TikTok prepares to halt operations in the US, The Information reports

TikTok plans to disable its app for all US users on Sunday if the Supreme Court does not block a federal ban, according to a report by The Information. This action would go beyond the law’s requirement, which mandates a ban only on new downloads from Apple and Google app stores while allowing existing users to continue using the app temporarily.

Under TikTok’s plan, users attempting to access the app will be redirected to a website explaining the ban. The company also intends to allow users to download their data for future use. TikTok and its parent company ByteDance have yet to comment on these developments.

The ban stems from a law signed by President Joe Biden in April 2024, requiring ByteDance to sell its US assets by January 19, 2025, or face a nationwide ban. TikTok has challenged the law, arguing that it violates First Amendment protections. In a recent court filing, the company warned that a month-long ban could result in one-third of its 170 million US users leaving the platform permanently.

This potential shutdown reflects the escalating tensions surrounding TikTok’s operations in the United States, as debates over data security and free speech continue.

Russia slaps Google with $78 million fine

A Russian court has imposed an 8 billion rouble ($78 million) fine on Google for failing to comply with previous penalties related to administrative offences, according to the Moscow courts’ press service. The fine marks a sharp increase from the usual smaller penalties issued to foreign tech companies operating in Russia.

Russia has repeatedly demanded that foreign platforms, including YouTube, remove content it deems illegal.
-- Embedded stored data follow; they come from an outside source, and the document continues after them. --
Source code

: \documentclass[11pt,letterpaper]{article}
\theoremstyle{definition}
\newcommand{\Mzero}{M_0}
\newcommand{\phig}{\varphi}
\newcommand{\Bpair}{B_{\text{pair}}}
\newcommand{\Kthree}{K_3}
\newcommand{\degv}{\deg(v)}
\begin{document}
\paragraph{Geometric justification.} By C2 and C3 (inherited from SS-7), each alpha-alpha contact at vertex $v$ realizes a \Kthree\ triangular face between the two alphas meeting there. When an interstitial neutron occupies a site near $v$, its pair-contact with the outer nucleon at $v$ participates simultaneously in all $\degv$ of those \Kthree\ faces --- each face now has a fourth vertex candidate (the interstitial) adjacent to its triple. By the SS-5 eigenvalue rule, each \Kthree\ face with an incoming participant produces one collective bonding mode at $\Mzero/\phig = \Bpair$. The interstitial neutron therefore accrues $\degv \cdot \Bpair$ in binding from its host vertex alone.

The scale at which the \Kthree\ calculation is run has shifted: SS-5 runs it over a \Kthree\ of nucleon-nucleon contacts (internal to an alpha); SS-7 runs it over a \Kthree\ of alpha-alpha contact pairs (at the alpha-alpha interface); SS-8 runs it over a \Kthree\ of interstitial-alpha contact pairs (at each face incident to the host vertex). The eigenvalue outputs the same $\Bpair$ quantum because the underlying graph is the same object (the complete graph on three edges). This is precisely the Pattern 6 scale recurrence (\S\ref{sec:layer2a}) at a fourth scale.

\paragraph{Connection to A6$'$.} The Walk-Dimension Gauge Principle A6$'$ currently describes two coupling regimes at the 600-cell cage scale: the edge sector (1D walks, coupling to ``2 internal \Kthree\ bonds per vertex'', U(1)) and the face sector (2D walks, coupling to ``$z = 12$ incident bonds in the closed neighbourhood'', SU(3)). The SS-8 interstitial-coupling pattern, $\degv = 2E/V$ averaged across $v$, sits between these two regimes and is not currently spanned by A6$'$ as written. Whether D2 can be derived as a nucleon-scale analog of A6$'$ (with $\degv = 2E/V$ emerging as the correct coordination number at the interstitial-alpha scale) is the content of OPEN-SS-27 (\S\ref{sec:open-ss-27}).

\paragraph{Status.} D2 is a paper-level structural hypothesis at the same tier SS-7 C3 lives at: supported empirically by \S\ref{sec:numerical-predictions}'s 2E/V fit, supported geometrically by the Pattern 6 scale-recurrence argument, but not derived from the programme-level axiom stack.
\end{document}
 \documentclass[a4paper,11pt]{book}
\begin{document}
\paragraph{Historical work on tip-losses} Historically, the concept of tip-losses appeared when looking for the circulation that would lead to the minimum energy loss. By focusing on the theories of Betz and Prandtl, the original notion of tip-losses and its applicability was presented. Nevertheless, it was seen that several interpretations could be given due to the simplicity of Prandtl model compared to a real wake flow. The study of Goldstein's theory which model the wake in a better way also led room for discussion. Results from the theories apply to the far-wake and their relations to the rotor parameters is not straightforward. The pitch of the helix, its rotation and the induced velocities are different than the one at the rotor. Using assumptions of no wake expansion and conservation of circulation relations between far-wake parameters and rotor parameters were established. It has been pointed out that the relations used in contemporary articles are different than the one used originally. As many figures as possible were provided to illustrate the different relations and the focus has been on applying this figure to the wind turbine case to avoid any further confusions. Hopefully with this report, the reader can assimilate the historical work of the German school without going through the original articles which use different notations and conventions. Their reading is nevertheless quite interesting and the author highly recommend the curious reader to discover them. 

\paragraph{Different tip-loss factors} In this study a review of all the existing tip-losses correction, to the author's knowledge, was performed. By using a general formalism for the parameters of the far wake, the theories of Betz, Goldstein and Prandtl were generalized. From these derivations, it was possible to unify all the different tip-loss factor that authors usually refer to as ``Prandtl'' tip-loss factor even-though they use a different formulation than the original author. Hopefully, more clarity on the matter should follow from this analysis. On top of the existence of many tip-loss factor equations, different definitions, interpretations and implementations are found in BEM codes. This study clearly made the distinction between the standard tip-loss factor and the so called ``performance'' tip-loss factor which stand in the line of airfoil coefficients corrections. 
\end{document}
Critics argue that the government’s pressure on YouTube, once a major platform in Russia, is aimed at limiting access to dissenting voices. YouTube’s daily users in Russia have plummeted from 50 million to 12 million amid growing restrictions and alleged speed disruptions.

The Kremlin denies any deliberate interference with YouTube, instead blaming Google for failing to upgrade its infrastructure in the country, a claim the tech giant disputes. Meanwhile, President Vladimir Putin has accused Google of acting as a tool for US political influence, further straining relations.

Bioptimus aims to revolutionise healthcare with $41M boost

A biotech startup Bioptimus has raised $41 million to develop an advanced AI model aimed at simulating biological processes. Dubbed the ‘GPT for biology,’ this technology seeks to predict disease outcomes and accelerate the discovery of new treatments by learning from vast datasets that span everything from molecules to entire organisms.

The funding round, led by US venture firm Cathay Innovation, highlights a growing global interest in AI-driven healthcare. The French company’s CEO, Jean-Philippe Vert, explained that Bioptimus uses a model akin to those powering chatbots like ChatGPT, but instead of generating text, it simulates complex biological interactions. The goal is to help researchers better understand disease mechanisms and improve treatments in sectors ranging from medicine to cosmetics.

Founded less than a year ago, Bioptimus has already launched H-Optimus-0, an open-source model that aids in diagnosing diseases such as cancer. With the latest funding, the company plans to expand its platform by integrating a broader range of data and forming new partnerships with biotech and pharmaceutical firms to drive innovation in healthcare.

France has become a hotbed for AI startups, with companies like Mistral AI and Hugging Face raising massive funds. Bioptimus’s rapid rise highlights how specialised AI models are transforming industries beyond traditional tech sectors.

Nvidia revenue at risk due to US AI chip export limits

Nvidia faces significant revenue pressure following new US restrictions on artificial intelligence chip exports. The regulations, aimed at limiting the distribution of advanced processors to most countries outside close US allies, are intended to prevent China from accessing technology that could strengthen its military capabilities. Analysts warn these curbs could hinder Nvidia’s growth, as nearly half of its chip sales could be affected.

A substantial portion of Nvidia’s revenue comes from global markets, with 56% of sales outside the US and China accounting for around 17%. The company’s stock dropped by 2% following the announcement. Nvidia Vice President of Government Affairs Ned Finkle argued the restrictions could stifle global innovation and weaken US leadership in AI development by imposing bureaucratic control over chip design and marketing.

Industry experts believe major cloud providers such as Microsoft, Google, and Amazon could benefit from the new rules. These firms may receive exemptions for data centre development, allowing them to expand market share as AI leaders. Their financial strength and advanced infrastructure make them well-positioned to thrive under the revised framework.

Uncertainty remains over the long-term impact of the export curbs, with the rules set to take effect in 120 days. Some analysts suggest the incoming Trump administration might revise the policy, potentially negotiating new deals with individual firms and countries while maintaining a focus on national security.

US users turn to RedNote amid TikTok ban threat

With the potential TikTok ban in the US drawing near, thousands of users are migrating to the Chinese app RedNote, making it the most downloaded app on Apple’s US App Store. Dubbed ‘TikTok refugees,’ these users are rapidly building new communities on the platform, which combines features of TikTok and Instagram to share lifestyle content.

RedNote, known as Xiaohongshu in China, has around 300 million monthly users and is popular among young urban women for sharing tips on fashion, travel, and more. The app has welcomed its new users from the US with open arms, with thousands of posts guiding them on navigating the platform and even learning basic Mandarin phrases.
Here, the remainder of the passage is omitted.